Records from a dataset
--

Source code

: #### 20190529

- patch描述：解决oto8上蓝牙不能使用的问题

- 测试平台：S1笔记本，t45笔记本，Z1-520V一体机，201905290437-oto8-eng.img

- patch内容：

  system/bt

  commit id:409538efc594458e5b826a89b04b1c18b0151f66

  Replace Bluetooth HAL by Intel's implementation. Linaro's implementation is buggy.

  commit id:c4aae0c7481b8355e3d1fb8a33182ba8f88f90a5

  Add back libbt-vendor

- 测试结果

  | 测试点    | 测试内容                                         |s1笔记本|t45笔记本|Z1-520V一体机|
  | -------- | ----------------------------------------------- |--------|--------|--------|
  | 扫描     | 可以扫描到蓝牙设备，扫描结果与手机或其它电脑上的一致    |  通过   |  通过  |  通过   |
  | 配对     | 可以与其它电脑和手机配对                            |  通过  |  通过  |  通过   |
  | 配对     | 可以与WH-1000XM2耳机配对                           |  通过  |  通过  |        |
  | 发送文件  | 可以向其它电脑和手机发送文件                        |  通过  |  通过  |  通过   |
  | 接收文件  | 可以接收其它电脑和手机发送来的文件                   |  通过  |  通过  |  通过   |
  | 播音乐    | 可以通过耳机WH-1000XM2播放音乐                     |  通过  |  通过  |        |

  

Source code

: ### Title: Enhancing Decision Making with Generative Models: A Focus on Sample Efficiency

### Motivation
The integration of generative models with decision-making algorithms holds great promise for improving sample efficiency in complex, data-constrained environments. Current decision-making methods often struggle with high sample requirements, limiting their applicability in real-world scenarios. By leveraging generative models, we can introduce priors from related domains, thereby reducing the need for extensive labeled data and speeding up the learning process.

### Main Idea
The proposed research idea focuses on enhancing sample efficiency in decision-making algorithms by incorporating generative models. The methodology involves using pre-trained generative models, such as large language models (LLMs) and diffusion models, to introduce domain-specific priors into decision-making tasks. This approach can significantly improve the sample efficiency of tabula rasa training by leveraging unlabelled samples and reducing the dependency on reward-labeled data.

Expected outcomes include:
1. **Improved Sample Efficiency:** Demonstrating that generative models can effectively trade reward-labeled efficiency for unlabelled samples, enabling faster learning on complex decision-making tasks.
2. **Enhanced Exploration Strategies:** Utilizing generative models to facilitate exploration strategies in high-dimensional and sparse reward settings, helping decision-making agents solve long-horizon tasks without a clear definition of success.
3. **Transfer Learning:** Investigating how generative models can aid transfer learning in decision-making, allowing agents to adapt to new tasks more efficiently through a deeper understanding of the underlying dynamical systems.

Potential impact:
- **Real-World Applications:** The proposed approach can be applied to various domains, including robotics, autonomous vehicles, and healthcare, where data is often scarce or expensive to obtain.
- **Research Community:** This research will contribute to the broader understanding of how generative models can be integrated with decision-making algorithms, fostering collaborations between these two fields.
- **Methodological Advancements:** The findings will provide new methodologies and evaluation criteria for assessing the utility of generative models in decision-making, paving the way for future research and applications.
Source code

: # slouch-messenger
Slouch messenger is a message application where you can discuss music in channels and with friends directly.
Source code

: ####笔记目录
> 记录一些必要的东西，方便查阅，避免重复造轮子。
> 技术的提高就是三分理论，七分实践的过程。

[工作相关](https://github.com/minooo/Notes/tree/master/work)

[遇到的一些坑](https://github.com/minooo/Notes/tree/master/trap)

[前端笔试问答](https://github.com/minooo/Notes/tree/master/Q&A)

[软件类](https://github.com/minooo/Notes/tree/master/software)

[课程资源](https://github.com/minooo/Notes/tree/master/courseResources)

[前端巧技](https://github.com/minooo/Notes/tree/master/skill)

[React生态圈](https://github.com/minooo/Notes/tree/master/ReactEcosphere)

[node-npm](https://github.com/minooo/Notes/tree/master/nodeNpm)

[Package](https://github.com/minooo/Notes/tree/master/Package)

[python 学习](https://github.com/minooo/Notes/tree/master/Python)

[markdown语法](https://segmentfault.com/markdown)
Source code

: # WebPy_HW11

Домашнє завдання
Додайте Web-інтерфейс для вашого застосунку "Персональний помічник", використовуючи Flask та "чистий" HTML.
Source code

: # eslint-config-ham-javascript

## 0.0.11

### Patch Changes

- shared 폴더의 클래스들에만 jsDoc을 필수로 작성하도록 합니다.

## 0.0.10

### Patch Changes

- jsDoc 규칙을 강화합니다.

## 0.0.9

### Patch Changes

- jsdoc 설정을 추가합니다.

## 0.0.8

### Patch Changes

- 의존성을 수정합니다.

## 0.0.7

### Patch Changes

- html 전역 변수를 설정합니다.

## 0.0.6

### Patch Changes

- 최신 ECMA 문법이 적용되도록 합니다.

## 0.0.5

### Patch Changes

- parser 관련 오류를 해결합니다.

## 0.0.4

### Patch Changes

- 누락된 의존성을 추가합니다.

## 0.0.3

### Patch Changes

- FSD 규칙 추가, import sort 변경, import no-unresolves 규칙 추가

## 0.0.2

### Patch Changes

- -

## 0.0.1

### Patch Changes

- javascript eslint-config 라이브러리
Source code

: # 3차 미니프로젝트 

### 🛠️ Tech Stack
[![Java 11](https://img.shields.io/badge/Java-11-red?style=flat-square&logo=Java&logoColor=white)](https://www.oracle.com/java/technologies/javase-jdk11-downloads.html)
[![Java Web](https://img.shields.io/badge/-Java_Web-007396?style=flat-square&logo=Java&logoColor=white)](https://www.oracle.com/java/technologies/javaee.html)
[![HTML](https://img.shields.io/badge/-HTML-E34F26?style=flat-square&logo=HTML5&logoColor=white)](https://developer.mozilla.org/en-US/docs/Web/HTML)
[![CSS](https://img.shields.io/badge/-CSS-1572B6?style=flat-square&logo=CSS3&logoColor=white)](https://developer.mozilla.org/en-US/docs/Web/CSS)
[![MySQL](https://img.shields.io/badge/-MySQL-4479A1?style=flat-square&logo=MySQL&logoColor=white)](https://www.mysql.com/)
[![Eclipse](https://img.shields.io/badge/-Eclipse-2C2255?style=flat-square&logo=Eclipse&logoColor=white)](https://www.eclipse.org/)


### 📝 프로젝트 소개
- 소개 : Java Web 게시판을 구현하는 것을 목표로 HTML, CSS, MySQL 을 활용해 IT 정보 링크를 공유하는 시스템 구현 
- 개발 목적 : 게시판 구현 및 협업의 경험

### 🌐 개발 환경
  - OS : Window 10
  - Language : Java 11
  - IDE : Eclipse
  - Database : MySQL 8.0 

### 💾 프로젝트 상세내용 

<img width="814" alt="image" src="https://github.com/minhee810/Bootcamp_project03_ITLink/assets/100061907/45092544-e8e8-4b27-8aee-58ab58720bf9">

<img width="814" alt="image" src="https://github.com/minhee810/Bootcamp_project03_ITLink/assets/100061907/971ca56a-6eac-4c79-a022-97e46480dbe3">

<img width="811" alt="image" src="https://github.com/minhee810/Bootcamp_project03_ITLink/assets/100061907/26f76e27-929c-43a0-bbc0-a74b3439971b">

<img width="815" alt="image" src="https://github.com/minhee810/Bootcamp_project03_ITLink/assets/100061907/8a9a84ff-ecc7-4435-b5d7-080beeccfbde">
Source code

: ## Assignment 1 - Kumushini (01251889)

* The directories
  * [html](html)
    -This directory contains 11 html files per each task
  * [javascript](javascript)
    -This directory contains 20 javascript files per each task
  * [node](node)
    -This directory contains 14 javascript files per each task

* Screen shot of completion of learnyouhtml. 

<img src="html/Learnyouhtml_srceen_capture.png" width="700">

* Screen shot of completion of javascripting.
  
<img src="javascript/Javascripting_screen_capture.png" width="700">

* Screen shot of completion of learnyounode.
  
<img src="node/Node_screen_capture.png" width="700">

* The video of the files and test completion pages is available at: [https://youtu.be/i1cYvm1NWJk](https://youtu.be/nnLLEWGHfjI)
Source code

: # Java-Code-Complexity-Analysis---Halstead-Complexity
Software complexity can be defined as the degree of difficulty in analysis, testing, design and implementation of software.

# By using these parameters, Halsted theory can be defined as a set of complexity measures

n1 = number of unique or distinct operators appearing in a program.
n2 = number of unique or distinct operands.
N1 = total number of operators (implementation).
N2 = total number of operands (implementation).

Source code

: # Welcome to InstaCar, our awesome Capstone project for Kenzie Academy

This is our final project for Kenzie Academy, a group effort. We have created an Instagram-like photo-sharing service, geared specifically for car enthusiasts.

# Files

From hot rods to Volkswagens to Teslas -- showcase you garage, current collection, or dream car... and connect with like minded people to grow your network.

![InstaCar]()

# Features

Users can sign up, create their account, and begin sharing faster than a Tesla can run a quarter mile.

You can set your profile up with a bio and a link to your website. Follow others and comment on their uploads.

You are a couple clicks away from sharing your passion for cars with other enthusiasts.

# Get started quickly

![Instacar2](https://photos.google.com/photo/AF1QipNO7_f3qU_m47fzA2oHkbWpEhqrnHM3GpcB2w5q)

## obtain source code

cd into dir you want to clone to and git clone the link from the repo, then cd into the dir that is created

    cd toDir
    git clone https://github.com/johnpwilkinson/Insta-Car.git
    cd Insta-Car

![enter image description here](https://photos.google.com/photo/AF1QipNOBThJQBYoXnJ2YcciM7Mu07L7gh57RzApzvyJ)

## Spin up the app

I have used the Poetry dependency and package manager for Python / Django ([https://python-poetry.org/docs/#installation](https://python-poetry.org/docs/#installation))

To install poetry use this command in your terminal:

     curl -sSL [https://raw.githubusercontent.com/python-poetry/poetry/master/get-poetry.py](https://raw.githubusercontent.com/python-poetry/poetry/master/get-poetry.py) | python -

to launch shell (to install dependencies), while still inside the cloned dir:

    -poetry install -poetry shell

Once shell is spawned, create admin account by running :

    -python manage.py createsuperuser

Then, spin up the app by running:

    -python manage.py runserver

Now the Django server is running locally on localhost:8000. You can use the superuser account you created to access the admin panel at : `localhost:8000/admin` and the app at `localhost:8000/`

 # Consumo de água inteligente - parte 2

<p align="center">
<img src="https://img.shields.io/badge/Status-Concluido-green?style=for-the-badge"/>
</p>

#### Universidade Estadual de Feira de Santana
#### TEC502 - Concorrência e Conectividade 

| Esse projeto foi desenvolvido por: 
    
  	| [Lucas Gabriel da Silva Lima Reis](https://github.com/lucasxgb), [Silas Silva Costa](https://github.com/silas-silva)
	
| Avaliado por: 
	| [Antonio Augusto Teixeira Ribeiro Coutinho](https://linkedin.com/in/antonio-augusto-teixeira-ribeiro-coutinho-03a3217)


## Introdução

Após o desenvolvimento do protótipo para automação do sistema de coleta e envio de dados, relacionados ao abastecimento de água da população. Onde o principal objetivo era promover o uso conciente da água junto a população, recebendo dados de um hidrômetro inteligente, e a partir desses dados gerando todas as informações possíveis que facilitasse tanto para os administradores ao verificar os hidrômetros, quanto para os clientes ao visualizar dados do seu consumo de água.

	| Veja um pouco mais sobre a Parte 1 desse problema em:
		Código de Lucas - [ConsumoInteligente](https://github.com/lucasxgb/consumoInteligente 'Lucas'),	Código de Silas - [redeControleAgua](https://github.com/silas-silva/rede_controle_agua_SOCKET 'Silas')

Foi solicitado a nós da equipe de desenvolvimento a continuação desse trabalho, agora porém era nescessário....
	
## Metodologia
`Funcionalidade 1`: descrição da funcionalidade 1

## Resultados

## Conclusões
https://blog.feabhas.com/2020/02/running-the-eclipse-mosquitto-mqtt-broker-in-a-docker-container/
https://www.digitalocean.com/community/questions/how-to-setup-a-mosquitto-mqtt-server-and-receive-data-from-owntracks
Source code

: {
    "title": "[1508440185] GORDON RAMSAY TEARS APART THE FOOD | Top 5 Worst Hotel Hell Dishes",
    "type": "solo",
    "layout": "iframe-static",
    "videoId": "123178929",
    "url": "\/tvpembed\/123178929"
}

--

Exercise instructions — Copy word for word the stretch of entries above from the line that has "3. **Transfer Learning:**" through the line that has "- **Real-World Applications:**", both ends included, and nothing outside it.

Finished task —
3. **Transfer Learning:** Investigating how generative models can aid transfer learning in decision-making, allowing agents to adapt to new tasks more efficiently through a deeper understanding of the underlying dynamical systems.

Potential impact:
- **Real-World Applications:** The proposed approach can be applied to various domains, including robotics, autonomous vehicles, and healthcare, where data is often scarce or expensive to obtain.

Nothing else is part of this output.